Le modèle "Helium", par exemple en était équipé. Le surcoût engendré par l'utilisation de cette technologie n'est pas négligeable. L'apport de rigidité et l'économie de masse sont assez importants.

Les roues OCRA

La course, laboratoire au service de la performance, a vu la marque coréenne O.C.R.A. entrer sur le marché avec des roues singulières.

Elles avait la particularité d'abriter des billes calées par des ressorts dans les branches de leur noyau. Avec l'inertie et la force centrifuge, les billes partent vers l'extérieur du noyau, augmentant ainsi l'effet gyroscopique des roues. Selon leur inventeur, le gain de performance avoisinerait les 2 à 3%.

Les roues lenticulaires

2006 a été l'année des roues lenticulaires. Les gammes vitness Fila ont brièvement vu passer ce concept. Si l'efficacité du concept est encore à prouver, la marque rouge et blanche en a équipé son produit phare.

En cyclisme, les roues lenticulaires sont utilisées pour améliorer l'aérodynamisme, mais les résultats ne sont guères concluants et cette technologie est vouée à disparaître au profit des roues paraculaires et à bâtons.

Quelques innovations propres au roller street

Les anti-rockers sont des erzatz de roues. Ce sont de petites "cales" fixes entre lesquelles viennent se caler les barres. Elles améliorent considérablement la glisse en slide. Elles évitent de rester bloqué durant l'exécution des figures.

Les roues sans noyau sont apparues parce que les riders de street n'utilisent que des roues de petit diamètre très dures. Il n'est dont plus nécessaire d'insérer une structure très rigide pour fixer les roulements.

Nous vous avons parlé des roues à jantes en aluminium. La marque Exile a propose des modèles avec un noyau en aluminium réutilisable. Une fois la gomme usée, on peut aller en racheter en magasin.

Roller hockey et freeride

Le hi-low consiste à positionner le patineur en bascule avant en utilisant des roues de grand diamètre sous le talon et de diamètre inférieur sur l'avant du pied. Cela procure un patinage plus nerveux et de meilleures relances.

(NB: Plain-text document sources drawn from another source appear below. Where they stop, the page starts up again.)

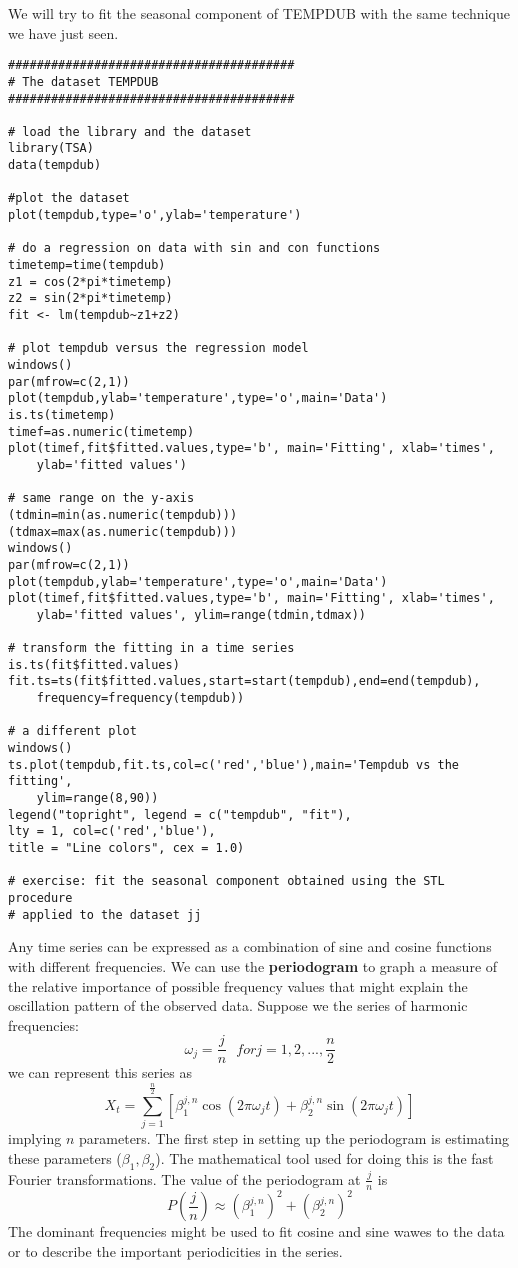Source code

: \begin{example}
    We will try to fit the seasonal component of TEMPDUB with the same technique we have just seen.
    \begin{verbatim}
########################################
# The dataset TEMPDUB
########################################

# load the library and the dataset
library(TSA)
data(tempdub)

#plot the dataset
plot(tempdub,type='o',ylab='temperature')

# do a regression on data with sin and con functions
timetemp=time(tempdub)
z1 = cos(2*pi*timetemp)
z2 = sin(2*pi*timetemp)
fit <- lm(tempdub~z1+z2)

# plot tempdub versus the regression model
windows()
par(mfrow=c(2,1))
plot(tempdub,ylab='temperature',type='o',main='Data')
is.ts(timetemp)
timef=as.numeric(timetemp)
plot(timef,fit$fitted.values,type='b', main='Fitting', xlab='times',
    ylab='fitted values')

# same range on the y-axis
(tdmin=min(as.numeric(tempdub)))
(tdmax=max(as.numeric(tempdub)))
windows()
par(mfrow=c(2,1))
plot(tempdub,ylab='temperature',type='o',main='Data')
plot(timef,fit$fitted.values,type='b', main='Fitting', xlab='times',
    ylab='fitted values', ylim=range(tdmin,tdmax))

# transform the fitting in a time series
is.ts(fit$fitted.values)
fit.ts=ts(fit$fitted.values,start=start(tempdub),end=end(tempdub),
    frequency=frequency(tempdub))

# a different plot
windows()
ts.plot(tempdub,fit.ts,col=c('red','blue'),main='Tempdub vs the fitting',
    ylim=range(8,90))
legend("topright", legend = c("tempdub", "fit"),
lty = 1, col=c('red','blue'),
title = "Line colors", cex = 1.0)

# exercise: fit the seasonal component obtained using the STL procedure 
# applied to the dataset jj
    \end{verbatim}
\end{example}

Any time series can be expressed as a combination of sine and cosine functions with different frequencies. We can use the \textbf{periodogram} to graph a measure of the relative importance of possible frequency values that might explain the oscillation pattern of the observed data. Suppose we the series of harmonic frequencies:
\[
    \omega_j=\frac{j}{n}\ \ \ for j=1,2,...,\frac{n}{2}  
\]
we can represent this series as
\[
    X_t=\sum_{j=1}^{\frac{n}{2}}\left[\beta_1^{j,n}\cos(2\pi\omega_jt)+\beta_2^{j,n}\sin(2\pi\omega_jt)\right]  
\]
implying $n$ parameters. The first step in setting up the periodogram is estimating these parameters ($\beta_1,\beta_2$). The mathematical tool used for doing this is the fast Fourier transformations. The value of the periodogram at $\frac{j}{n}$ is
\[
    P\left(\frac{j}{n}\right)\approx(\beta_1^{j,n})^2+(\beta_2^{j,n})^2  
\]
The dominant frequencies might be used to fit cosine and sine wawes to the data or to describe the important periodicities in the series.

En freeride, on trouve aussi des roues pleines. Ce ne sont pas des roues sans noyau, mais celui-ci n'est pas ajouré. Là encore, le but est de gagner en rigidité et en réactivité. En freeride, les Hyper Concrete utilisent ce principe et fonctionnent plutôt bien sur le marché.

Le slalom à la banane

Après le hi-low, il était impossible d'oublier le montage en banane ! Sous cette métaphore fruitière se cache un principe dans le même esprit. Les roues centrales sont d'une dimension supérieure à celles positionnées aux extrémités.

Cette astuce offre une maniabilité accrue et permet des virages plus serrés.

Quelles innovations pour le futur ?

Comme nous avons pu le voir, aucune innovation majeure n'est réellement apparue depuis l'utilisation du polyuréthane dans la fabrication des surnoyaux. En cela on peut dire que les roues ont atteint un standard, un design dominant. L'essentiel des modifications qu'ont connu les roues peuvent être considérés comme des optimisations par rapport aux pratiques dans lesquelles elles sont sollicitées.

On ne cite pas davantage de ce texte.